Table of Contents

ESPresense

The ESPresense(sic) support is part of the MQTT client plugin. To use this please first setup an MQTT client plugin instance and check the “Enable ESPresense Support” checkbox on it’s setup before continuing.

ESPresense is a firmware for devices like ESP32 or similar devices that can read the signals from many bluetooth devices and give an approximate signal strength and therefore an approximate distance that blue tooth device is from the ESPresense device. With several of these in strategic positions and a little tweaking of their settings it is possible to get a good idea what room or area a device currently is. This has many excellent use cases about when to turn off lights, or when not to, or who is present approximately where. I don’t think I would recommend this for turning on lights as it can sometimes take a few seconds for everything to figure out what the closest ESPresense device is.

In order to have a useful system several ESPresense receivers will likely be needed. Luckily there are many supported boards which are all available relatively inexpensively in multi-packs on amazon, ebay or elsewhere. The settings in the devices will almost certainly need some adjustment and experimenting with. This is not meant to be a tutorial for loading the firmware, nor configuring the individual ESPresense devices. Please spend some time on the ESPresense website to get a handle on their usage.


Theory Of Operation:

Each of the ESPresense receivers sends a packet to the MQTT server with each reception of a blue tooth advertisement or other message that they might process. This gives an approximate distance from the receiver based on signal strength and is adjustable in the individual ESPresense devices settings.

Those measurements are kept in the XTension Device Presence Unit as documented below. Every second the Device Presence unit walks the list of it’s current messages, removing any that are older than the timeout as set in the Unit Settings. The one with the shortest distance is selected as the “room” where your Blue Tooth device is currently located.

In addition to the Presence Unit linked to the individual Blue Tooth device the plugin will also create a Location Unit for each device and each receiver that has ever seen it. So if you have 3 receivers and a single IPhone, you will get a Device Presence Unit for the iPhone, and a Location Unit for the iPhone at each of the 3 receivers. This way you can more easily find out if a device is in a specific place via scripting and to more easily execute scripts based on the Blue Tooth devices entering or exiting a specific area. The on/off logic of these follows the logic above for how the Presence Unit decides which room it is in. As it is changing it’s label to show the name of the room, the Location unit for that Blue Tooh Device in that “room” will be turned on and since a Blue Tooth device should only be in one place at a time all other Location Units for that Blue Tooth Device are turned off.
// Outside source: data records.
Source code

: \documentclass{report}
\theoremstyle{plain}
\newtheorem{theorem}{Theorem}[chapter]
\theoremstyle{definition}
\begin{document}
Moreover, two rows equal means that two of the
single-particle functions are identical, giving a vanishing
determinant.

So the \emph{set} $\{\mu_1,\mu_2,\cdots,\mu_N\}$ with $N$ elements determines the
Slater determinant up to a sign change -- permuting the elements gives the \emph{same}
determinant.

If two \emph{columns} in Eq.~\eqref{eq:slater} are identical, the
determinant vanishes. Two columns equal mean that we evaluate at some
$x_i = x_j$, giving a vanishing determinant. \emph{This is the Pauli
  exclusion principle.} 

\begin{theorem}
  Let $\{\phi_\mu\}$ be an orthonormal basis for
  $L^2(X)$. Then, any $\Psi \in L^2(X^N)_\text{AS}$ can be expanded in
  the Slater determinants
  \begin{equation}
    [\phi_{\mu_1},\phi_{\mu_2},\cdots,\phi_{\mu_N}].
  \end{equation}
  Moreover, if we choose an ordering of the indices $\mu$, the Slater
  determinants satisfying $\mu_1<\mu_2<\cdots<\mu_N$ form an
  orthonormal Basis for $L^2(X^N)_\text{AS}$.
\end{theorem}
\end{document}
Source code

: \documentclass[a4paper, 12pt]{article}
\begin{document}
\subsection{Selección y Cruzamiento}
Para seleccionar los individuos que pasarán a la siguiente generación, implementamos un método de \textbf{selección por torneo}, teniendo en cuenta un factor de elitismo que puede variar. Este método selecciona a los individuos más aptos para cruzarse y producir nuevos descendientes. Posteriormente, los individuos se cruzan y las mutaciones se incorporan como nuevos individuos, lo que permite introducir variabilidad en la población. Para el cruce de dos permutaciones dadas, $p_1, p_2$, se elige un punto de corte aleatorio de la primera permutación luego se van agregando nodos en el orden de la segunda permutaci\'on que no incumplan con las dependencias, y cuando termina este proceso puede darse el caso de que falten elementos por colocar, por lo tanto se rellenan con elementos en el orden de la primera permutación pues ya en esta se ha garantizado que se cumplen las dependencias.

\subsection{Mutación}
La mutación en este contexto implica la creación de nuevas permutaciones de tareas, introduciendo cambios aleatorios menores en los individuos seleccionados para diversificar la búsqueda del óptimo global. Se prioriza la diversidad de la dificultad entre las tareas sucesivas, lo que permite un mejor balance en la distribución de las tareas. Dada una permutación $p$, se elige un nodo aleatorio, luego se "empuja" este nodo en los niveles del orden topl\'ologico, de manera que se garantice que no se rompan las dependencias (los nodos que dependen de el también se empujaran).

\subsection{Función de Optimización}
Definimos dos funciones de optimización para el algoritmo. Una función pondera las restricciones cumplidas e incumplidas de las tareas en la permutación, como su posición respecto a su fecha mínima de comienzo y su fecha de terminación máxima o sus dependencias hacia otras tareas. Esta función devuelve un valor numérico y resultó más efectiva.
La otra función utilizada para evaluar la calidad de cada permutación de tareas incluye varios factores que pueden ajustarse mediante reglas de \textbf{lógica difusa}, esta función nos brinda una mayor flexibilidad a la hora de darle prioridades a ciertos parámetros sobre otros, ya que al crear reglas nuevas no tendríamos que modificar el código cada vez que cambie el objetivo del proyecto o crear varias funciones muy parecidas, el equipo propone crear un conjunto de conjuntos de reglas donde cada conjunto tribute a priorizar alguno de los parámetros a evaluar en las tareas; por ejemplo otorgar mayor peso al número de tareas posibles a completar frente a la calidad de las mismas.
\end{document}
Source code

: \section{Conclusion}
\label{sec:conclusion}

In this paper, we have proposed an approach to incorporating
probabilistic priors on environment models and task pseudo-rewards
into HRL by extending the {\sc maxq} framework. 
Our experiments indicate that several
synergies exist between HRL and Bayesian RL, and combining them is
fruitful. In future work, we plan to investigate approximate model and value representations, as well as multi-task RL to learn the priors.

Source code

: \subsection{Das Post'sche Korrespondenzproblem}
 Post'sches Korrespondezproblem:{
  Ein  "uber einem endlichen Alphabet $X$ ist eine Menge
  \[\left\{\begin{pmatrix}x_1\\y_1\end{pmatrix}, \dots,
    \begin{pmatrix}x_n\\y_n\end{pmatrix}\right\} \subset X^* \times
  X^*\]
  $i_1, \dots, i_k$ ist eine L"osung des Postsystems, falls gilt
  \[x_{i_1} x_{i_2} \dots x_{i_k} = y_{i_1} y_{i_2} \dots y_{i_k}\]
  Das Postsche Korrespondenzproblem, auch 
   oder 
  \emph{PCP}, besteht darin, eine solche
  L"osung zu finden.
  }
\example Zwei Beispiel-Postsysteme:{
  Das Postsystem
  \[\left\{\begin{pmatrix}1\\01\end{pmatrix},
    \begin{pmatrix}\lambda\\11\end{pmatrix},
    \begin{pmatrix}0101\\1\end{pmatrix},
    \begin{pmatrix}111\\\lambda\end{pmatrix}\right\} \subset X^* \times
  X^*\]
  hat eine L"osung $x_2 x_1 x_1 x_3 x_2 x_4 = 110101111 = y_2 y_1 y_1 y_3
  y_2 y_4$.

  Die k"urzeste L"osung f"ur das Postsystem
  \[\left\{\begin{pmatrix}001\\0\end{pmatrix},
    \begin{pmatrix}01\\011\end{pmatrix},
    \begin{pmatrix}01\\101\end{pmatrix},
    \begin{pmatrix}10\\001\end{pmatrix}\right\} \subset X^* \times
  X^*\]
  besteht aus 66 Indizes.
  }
If you wish to know if any of your tracked devices are in a specific room I recommend creating a Group that contains all the Location Units for any Blue Tooth Devices in that room. In the Behavior Options in the State Change popup select “On When Any Units Are On” Now if any of the Location Units you placed into the group are in the room the Group will show as on. If you also check the “Scripts run when autochanged” Then the Group’s On script will run when the first person enters the room and the Off script will run after all the Location units in the list have either timed out or their Blue Tooth devices have moved to other rooms.

As of this moment there is no direct access to the other readings like the estimated distance or signal strength and so forth. If this is a data point you would like to have access to I can certainly add that in a future release. Please let me know. No attempts at triangulating or other processing on the distances other than just looking for the receiver you are closest to is done. This is also something that might be added in the future but the various examples I can find online are rather specific and might not generalize to a higher level implementation like this. If you can figure something out differently please let me know.


ESPresense Device Settings:

As of this writing the Safari browser does not work to load firmware onto them. The Chrome browser works great. There are several ways to load the firmware onto the device. I believe the browser based flashing tool at their website is the easiest but it does have some quirks. In my case it would reliably never reconnect after setting the WiFi name. If it sticks on the spinning wait icon for too long after setting this just hit escape to close that window and click the connect button again. It will then connect properly and offer to let you continue to configure the device.

Once the ESPresense devices are loaded and setup on your WiFi they will present a configuration screen via their built in web server. There does not appear to be a way to set a static IP for them that I can obviously see on the configuration screen so it may be important to make a note of the network name they advertise so you can more easily reach them for making configuration changes. The IP address does not matter to XTension as they are making an outgoing connection to the MQTT server and there is no direct connection between XTension and them.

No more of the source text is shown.